🤖 AI Summary
Public datasets often contain low-quality or contaminated samples, jeopardizing the performance of downstream learners. This paper formally defines the “learner-agnostic robust data pre-filtering” problem: minimizing the joint loss across a set of heterogeneous downstream learners under worst-case contamination. We propose a game-theoretic pre-filtering framework that explicitly models the trade-off between statistical utility and computational cost. Theoretical analysis reveals an inherent statistical utility cost of generic pre-filtering and demonstrates its substantial reduction in redundant preprocessing overhead at scale. Using scalar mean estimation under the Huber contamination model as a theoretical benchmark—and corroborating with large-scale experiments on image and tabular data—we establish hardness results and empirical validity.

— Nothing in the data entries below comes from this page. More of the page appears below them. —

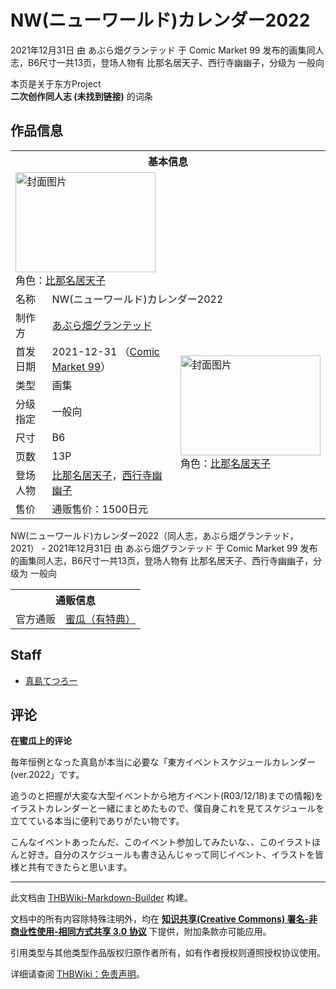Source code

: # NW(ニューワールド)カレンダー2022

<!-- source html: G:\repos\THBWiki-Markdown-Builder\THBWikiMarkdown\Temp\main\2\2a\ns0%3ANW%28%E3%83%8B%E3%83%A5%E3%83%BC%E3%83%AF%E3%83%BC%E3%83%AB%E3%83%89%29%E3%82%AB%E3%83%AC%E3%83%B3%E3%83%80%E3%83%BC2022.html -->

2021年12月31日 由 あぶら畑グランテッド 于 Comic Market 99 发布的画集同人志，B6尺寸一共13页，登场人物有 比那名居天子、西行寺幽幽子，分级为 一般向

本页是关于东方Project  
 **二次创作同人志 (未找到链接)** 的词条

## 作品信息

<table><tbody><tr><th colspan="3">基本信息</th></tr><tr><td class="cover-artwork-mobile" colspan="2"><a href="./文件-NW(ニューワールド)カレンダー2022封面.jpg.md" class="image" title="封面图片"><img alt="封面图片" src="https://upload.thwiki.cc/thumb/4/49/NW%28%E3%83%8B%E3%83%A5%E3%83%BC%E3%83%AF%E3%83%BC%E3%83%AB%E3%83%89%29%E3%82%AB%E3%83%AC%E3%83%B3%E3%83%80%E3%83%BC2022%E5%B0%81%E9%9D%A2.jpg/224px-NW%28%E3%83%8B%E3%83%A5%E3%83%BC%E3%83%AF%E3%83%BC%E3%83%AB%E3%83%89%29%E3%82%AB%E3%83%AC%E3%83%B3%E3%83%80%E3%83%BC2022%E5%B0%81%E9%9D%A2.jpg" decoding="async" loading="lazy" width="224" height="160" srcset="https://upload.thwiki.cc/thumb/4/49/NW%28%E3%83%8B%E3%83%A5%E3%83%BC%E3%83%AF%E3%83%BC%E3%83%AB%E3%83%89%29%E3%82%AB%E3%83%AC%E3%83%B3%E3%83%80%E3%83%BC2022%E5%B0%81%E9%9D%A2.jpg/336px-NW%28%E3%83%8B%E3%83%A5%E3%83%BC%E3%83%AF%E3%83%BC%E3%83%AB%E3%83%89%29%E3%82%AB%E3%83%AC%E3%83%B3%E3%83%80%E3%83%BC2022%E5%B0%81%E9%9D%A2.jpg 1.5x, https://upload.thwiki.cc/thumb/4/49/NW%28%E3%83%8B%E3%83%A5%E3%83%BC%E3%83%AF%E3%83%BC%E3%83%AB%E3%83%89%29%E3%82%AB%E3%83%AC%E3%83%B3%E3%83%80%E3%83%BC2022%E5%B0%81%E9%9D%A2.jpg/448px-NW%28%E3%83%8B%E3%83%A5%E3%83%BC%E3%83%AF%E3%83%BC%E3%83%AB%E3%83%89%29%E3%82%AB%E3%83%AC%E3%83%B3%E3%83%80%E3%83%BC2022%E5%B0%81%E9%9D%A2.jpg 2x" data-file-width="900" data-file-height="641"></a><div class="cover-char">角色：<a href="./比那名居天子.md" title="比那名居天子">比那名居天子</a></div></td>
</tr><tr><td class="label">名称</td><td colspan="2"> NW(ニューワールド)カレンダー2022 </td></tr><tr><td class="label">制作方</td><td><a href="./あぶら畑グランテッド.md" title="あぶら畑グランテッド">あぶら畑グランテッド</a></td><td class="cover-artwork" rowspan="8" style="min-width:224px;"><a href="./文件-NW(ニューワールド)カレンダー2022封面.jpg.md" class="image" title="封面图片"><img alt="封面图片" src="https://upload.thwiki.cc/thumb/4/49/NW%28%E3%83%8B%E3%83%A5%E3%83%BC%E3%83%AF%E3%83%BC%E3%83%AB%E3%83%89%29%E3%82%AB%E3%83%AC%E3%83%B3%E3%83%80%E3%83%BC2022%E5%B0%81%E9%9D%A2.jpg/224px-NW%28%E3%83%8B%E3%83%A5%E3%83%BC%E3%83%AF%E3%83%BC%E3%83%AB%E3%83%89%29%E3%82%AB%E3%83%AC%E3%83%B3%E3%83%80%E3%83%BC2022%E5%B0%81%E9%9D%A2.jpg" decoding="async" loading="lazy" width="224" height="160" srcset="https://upload.thwiki.cc/thumb/4/49/NW%28%E3%83%8B%E3%83%A5%E3%83%BC%E3%83%AF%E3%83%BC%E3%83%AB%E3%83%89%29%E3%82%AB%E3%83%AC%E3%83%B3%E3%83%80%E3%83%BC2022%E5%B0%81%E9%9D%A2.jpg/336px-NW%28%E3%83%8B%E3%83%A5%E3%83%BC%E3%83%AF%E3%83%BC%E3%83%AB%E3%83%89%29%E3%82%AB%E3%83%AC%E3%83%B3%E3%83%80%E3%83%BC2022%E5%B0%81%E9%9D%A2.jpg 1.5x, https://upload.thwiki.cc/thumb/4/49/NW%28%E3%83%8B%E3%83%A5%E3%83%BC%E3%83%AF%E3%83%BC%E3%83%AB%E3%83%89%29%E3%82%AB%E3%83%AC%E3%83%B3%E3%83%80%E3%83%BC2022%E5%B0%81%E9%9D%A2.jpg/448px-NW%28%E3%83%8B%E3%83%A5%E3%83%BC%E3%83%AF%E3%83%BC%E3%83%AB%E3%83%89%29%E3%82%AB%E3%83%AC%E3%83%B3%E3%83%80%E3%83%BC2022%E5%B0%81%E9%9D%A2.jpg 2x" data-file-width="900" data-file-height="641"></a><div class="cover-char">角色：<a href="./比那名居天子.md" title="比那名居天子">比那名居天子</a></div></td>
</tr><tr><td class="label">首发日期</td><td>2021-12-31&#160;（<a href="/展会作品列表?e=Comic+Market%2399">Comic Market 99</a>）</td></tr><tr><td class="label">类型</td><td>画集</td></tr><tr><td class="label">分级指定</td><td>一般向</td></tr><tr><td class="label">尺寸</td><td>B6</td></tr><tr><td class="label">页数</td><td>13P</td></tr><tr><td class="label">登场人物</td><td><a href="./比那名居天子.md" title="比那名居天子">比那名居天子</a>，<a href="./西行寺幽幽子.md" title="西行寺幽幽子">西行寺幽幽子</a></td></tr><tr><td class="label">售价</td><td>通贩售价：1500日元</td></tr></tbody></table>

NW(ニューワールド)カレンダー2022（同人志，あぶら畑グランテッド，2021） - 2021年12月31日 由 あぶら畑グランテッド 于 Comic Market 99 发布的画集同人志，B6尺寸一共13页，登场人物有 比那名居天子、西行寺幽幽子，分级为 一般向

<table><tbody><tr><th colspan="3">通贩信息</th></tr><tr><td class="label">官方通贩</td><td colspan="2"><a rel="nofollow" class="external text" href="https://www.melonbooks.co.jp/detail/detail.php?product_id=1173776">蜜瓜（有特典）</a></td></tr></tbody></table>



## Staff
- [真島てつろー](./真島てつろー.md)


## 评论

  
 **在蜜瓜上的评论**   

毎年恒例となった真島が本当に必要な「東方イベントスケジュールカレンダー(ver.2022」です。  

追うのと把握が大変な大型イベントから地方イベント(R03/12/18)までの情報)をイラストカレンダーと一緒にまとめたもので、僕自身これを見てスケジュールを立てている本当に便利でありがたい物です。  

  

こんなイベントあったんだ、このイベント参加してみたいな、、このイラストほんと好き。自分のスケジュールも書き込んじゃって同じイベント、イラストを皆様と共有できたらと思います。
  


  
  

  





---

此文档由 [THBWiki-Markdown-Builder](https://github.com/Delsin-Yu/THBWiki-Markdown-Builder) 构建。

文档中的所有内容除特殊注明外，均在 [**知识共享(Creative Commons) 署名-非商业性使用-相同方式共享 3.0 协议**](https://creativecommons.org/licenses/by-sa/3.0/deed.zh-hans) 下提供，附加条款亦可能应用。

引用类型与其他类型作品版权归原作者所有，如有作者授权则遵照授权协议使用。

详细请查阅 [THBWiki：免责声明](https://thbwiki.cc/THBWiki:%E5%85%8D%E8%B4%A3%E5%A3%B0%E6%98%8E)。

Results show that while the method incurs a controlled, bounded degradation in statistical utility, it significantly improves deployment efficiency and robustness, achieving a Pareto improvement in the utility–cost trade-off.
📝 Abstract
The widespread availability of large public datasets is a key factor behind the recent successes of statistical inference and machine learning methods. However, these datasets often contain some low-quality or contaminated data, to which many learning procedures are sensitive. Therefore, the question of whether and how public datasets should be prefiltered to facilitate accurate downstream learning arises. On a technical level this requires the construction of principled data prefiltering methods which are learner-agnostic robust, in the sense of provably protecting a set of pre-specified downstream learners from corrupted data. In this work, we formalize the problem of Learner-Agnostic Robust data Prefiltering (LARP), which aims at finding prefiltering procedures that minimize a worst-case loss over a pre-specified set of learners. We first instantiate our framework in the context of scalar mean estimation with Huber estimators under the Huber data contamination model. We provide a hardness result on a specific problem instance and analyze several natural prefiltering procedures. Our theoretical results indicate that performing LARP on a heterogeneous set of learners leads to some loss in model performance compared to the alternative of prefiltering data for each learner/use-case individually. We explore the resulting utility loss and its dependence on the problem parameters via extensive experiments on real-world image and tabular data, observing statistically significant reduction in utility. Finally, we model the trade-off between the utility drop and the cost of repeated (learner-specific) prefiltering within a game-theoretic framework and showcase benefits of LARP for large datasets.